*** Input data ***
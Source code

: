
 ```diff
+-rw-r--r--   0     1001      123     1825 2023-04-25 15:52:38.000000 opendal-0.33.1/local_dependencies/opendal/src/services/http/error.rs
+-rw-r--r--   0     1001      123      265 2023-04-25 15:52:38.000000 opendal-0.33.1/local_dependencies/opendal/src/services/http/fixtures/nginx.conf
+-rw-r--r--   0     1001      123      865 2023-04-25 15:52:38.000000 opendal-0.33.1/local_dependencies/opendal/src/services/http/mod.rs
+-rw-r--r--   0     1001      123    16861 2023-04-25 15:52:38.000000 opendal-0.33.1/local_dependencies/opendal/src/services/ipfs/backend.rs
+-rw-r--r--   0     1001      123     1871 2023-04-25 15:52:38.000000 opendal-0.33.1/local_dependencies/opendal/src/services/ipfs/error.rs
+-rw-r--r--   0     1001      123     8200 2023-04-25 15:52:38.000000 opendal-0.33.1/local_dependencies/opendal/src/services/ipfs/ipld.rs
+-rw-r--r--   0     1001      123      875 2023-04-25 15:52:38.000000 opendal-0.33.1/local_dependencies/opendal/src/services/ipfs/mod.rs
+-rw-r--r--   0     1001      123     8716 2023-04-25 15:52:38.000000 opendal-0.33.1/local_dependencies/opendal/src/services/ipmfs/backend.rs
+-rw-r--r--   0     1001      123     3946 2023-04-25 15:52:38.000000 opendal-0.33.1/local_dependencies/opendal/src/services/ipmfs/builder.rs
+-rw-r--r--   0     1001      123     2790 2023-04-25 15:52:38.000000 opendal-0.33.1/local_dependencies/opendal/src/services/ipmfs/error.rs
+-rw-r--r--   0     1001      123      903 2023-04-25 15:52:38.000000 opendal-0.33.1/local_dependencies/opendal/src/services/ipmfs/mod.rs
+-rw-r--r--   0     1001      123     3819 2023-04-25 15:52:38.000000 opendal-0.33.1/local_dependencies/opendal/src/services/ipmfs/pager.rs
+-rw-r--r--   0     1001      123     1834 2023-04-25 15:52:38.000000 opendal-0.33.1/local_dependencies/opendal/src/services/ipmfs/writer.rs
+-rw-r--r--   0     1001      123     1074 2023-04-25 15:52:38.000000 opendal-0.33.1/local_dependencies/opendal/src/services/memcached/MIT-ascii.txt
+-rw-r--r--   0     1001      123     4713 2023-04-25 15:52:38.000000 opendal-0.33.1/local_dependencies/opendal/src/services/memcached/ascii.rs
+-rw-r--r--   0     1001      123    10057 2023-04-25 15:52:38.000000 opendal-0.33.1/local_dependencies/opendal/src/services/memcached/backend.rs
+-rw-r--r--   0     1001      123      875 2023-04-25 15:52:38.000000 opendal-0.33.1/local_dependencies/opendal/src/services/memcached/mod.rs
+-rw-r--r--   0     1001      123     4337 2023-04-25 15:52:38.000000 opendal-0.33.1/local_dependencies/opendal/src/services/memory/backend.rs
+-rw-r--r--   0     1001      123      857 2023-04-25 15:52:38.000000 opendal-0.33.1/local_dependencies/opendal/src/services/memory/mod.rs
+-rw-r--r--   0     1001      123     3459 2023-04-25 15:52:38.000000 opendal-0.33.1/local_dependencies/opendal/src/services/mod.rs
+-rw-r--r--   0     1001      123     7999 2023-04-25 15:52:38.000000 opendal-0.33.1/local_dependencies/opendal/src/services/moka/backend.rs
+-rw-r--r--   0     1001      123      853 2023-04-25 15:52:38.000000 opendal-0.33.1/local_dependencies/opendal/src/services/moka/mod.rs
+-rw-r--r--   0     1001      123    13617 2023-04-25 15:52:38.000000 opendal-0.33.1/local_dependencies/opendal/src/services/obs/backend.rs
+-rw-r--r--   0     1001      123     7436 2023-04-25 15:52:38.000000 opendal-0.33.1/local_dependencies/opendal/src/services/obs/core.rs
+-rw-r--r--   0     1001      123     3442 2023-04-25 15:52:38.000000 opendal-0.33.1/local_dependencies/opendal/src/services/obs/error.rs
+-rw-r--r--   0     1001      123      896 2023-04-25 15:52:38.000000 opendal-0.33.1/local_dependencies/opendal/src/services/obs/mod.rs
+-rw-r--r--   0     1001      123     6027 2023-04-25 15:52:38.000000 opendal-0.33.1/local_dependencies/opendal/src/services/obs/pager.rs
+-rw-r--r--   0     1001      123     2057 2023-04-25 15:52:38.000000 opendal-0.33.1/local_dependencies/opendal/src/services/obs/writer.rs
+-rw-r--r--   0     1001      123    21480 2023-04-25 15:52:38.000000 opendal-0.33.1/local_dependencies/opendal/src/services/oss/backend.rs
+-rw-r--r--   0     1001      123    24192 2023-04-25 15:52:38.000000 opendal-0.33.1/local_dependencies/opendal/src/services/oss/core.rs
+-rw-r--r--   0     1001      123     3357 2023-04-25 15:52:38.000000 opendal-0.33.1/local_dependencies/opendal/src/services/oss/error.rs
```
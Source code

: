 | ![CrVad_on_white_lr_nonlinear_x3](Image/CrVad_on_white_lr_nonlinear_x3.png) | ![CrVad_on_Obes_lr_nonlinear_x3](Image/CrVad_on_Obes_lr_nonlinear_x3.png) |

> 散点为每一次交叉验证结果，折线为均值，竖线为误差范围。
***
Reproduce each record shown above without altering a single word.

Output of the exercise:
Source code

:
 ```diff
+-rw-r--r--   0     1001      123     1825 2023-04-25 15:52:38.000000 opendal-0.33.1/local_dependencies/opendal/src/services/http/error.rs
+-rw-r--r--   0     1001      123      265 2023-04-25 15:52:38.000000 opendal-0.33.1/local_dependencies/opendal/src/services/http/fixtures/nginx.conf
+-rw-r--r--   0     1001      123      865 2023-04-25 15:52:38.000000 opendal-0.33.1/local_dependencies/opendal/src/services/http/mod.rs
+-rw-r--r--   0     1001      123    16861 2023-04-25 15:52:38.000000 opendal-0.33.1/local_dependencies/opendal/src/services/ipfs/backend.rs
+-rw-r--r--   0     1001      123     1871 2023-04-25 15:52:38.000000 opendal-0.33.1/local_dependencies/opendal/src/services/ipfs/error.rs
+-rw-r--r--   0     1001      123     8200 2023-04-25 15:52:38.000000 opendal-0.33.1/local_dependencies/opendal/src/services/ipfs/ipld.rs
+-rw-r--r--   0     1001      123      875 2023-04-25 15:52:38.000000 opendal-0.33.1/local_dependencies/opendal/src/services/ipfs/mod.rs
+-rw-r--r--   0     1001      123     8716 2023-04-25 15:52:38.000000 opendal-0.33.1/local_dependencies/opendal/src/services/ipmfs/backend.rs
+-rw-r--r--   0     1001      123     3946 2023-04-25 15:52:38.000000 opendal-0.33.1/local_dependencies/opendal/src/services/ipmfs/builder.rs
+-rw-r--r--   0     1001      123     2790 2023-04-25 15:52:38.000000 opendal-0.33.1/local_dependencies/opendal/src/services/ipmfs/error.rs
+-rw-r--r--   0     1001      123      903 2023-04-25 15:52:38.000000 opendal-0.33.1/local_dependencies/opendal/src/services/ipmfs/mod.rs
+-rw-r--r--   0     1001      123     3819 2023-04-25 15:52:38.000000 opendal-0.33.1/local_dependencies/opendal/src/services/ipmfs/pager.rs
+-rw-r--r--   0     1001      123     1834 2023-04-25 15:52:38.000000 opendal-0.33.1/local_dependencies/opendal/src/services/ipmfs/writer.rs
+-rw-r--r--   0     1001      123     1074 2023-04-25 15:52:38.000000 opendal-0.33.1/local_dependencies/opendal/src/services/memcached/MIT-ascii.txt
+-rw-r--r--   0     1001      123     4713 2023-04-25 15:52:38.000000 opendal-0.33.1/local_dependencies/opendal/src/services/memcached/ascii.rs
+-rw-r--r--   0     1001      123    10057 2023-04-25 15:52:38.000000 opendal-0.33.1/local_dependencies/opendal/src/services/memcached/backend.rs
+-rw-r--r--   0     1001      123      875 2023-04-25 15:52:38.000000 opendal-0.33.1/local_dependencies/opendal/src/services/memcached/mod.rs
+-rw-r--r--   0     1001      123     4337 2023-04-25 15:52:38.000000 opendal-0.33.1/local_dependencies/opendal/src/services/memory/backend.rs
+-rw-r--r--   0     1001      123      857 2023-04-25 15:52:38.000000 opendal-0.33.1/local_dependencies/opendal/src/services/memory/mod.rs
+-rw-r--r--   0     1001      123     3459 2023-04-25 15:52:38.000000 opendal-0.33.1/local_dependencies/opendal/src/services/mod.rs
+-rw-r--r--   0     1001      123     7999 2023-04-25 15:52:38.000000 opendal-0.33.1/local_dependencies/opendal/src/services/moka/backend.rs
+-rw-r--r--   0     1001      123      853 2023-04-25 15:52:38.000000 opendal-0.33.1/local_dependencies/opendal/src/services/moka/mod.rs
+-rw-r--r--   0     1001      123    13617 2023-04-25 15:52:38.000000 opendal-0.33.1/local_dependencies/opendal/src/services/obs/backend.rs
+-rw-r--r--   0     1001      123     7436 2023-04-25 15:52:38.000000 opendal-0.33.1/local_dependencies/opendal/src/services/obs/core.rs
+-rw-r--r--   0     1001      123     3442 2023-04-25 15:52:38.000000 opendal-0.33.1/local_dependencies/opendal/src/services/obs/error.rs
+-rw-r--r--   0     1001      123      896 2023-04-25 15:52:38.000000 opendal-0.33.1/local_dependencies/opendal/src/services/obs/mod.rs
+-rw-r--r--   0     1001      123     6027 2023-04-25 15:52:38.000000 opendal-0.33.1/local_dependencies/opendal/src/services/obs/pager.rs
+-rw-r--r--   0     1001      123     2057 2023-04-25 15:52:38.000000 opendal-0.33.1/local_dependencies/opendal/src/services/obs/writer.rs
+-rw-r--r--   0     1001      123    21480 2023-04-25 15:52:38.000000 opendal-0.33.1/local_dependencies/opendal/src/services/oss/backend.rs
+-rw-r--r--   0     1001      123    24192 2023-04-25 15:52:38.000000 opendal-0.33.1/local_dependencies/opendal/src/services/oss/core.rs
+-rw-r--r--   0     1001      123     3357 2023-04-25 15:52:38.000000 opendal-0.33.1/local_dependencies/opendal/src/services/oss/error.rs
```
Source code

: | ![CrVad_on_white_lr_nonlinear_x3](Image/CrVad_on_white_lr_nonlinear_x3.png) | ![CrVad_on_Obes_lr_nonlinear_x3](Image/CrVad_on_Obes_lr_nonlinear_x3.png) |

> 散点为每一次交叉验证结果，折线为均值，竖线为误差范围。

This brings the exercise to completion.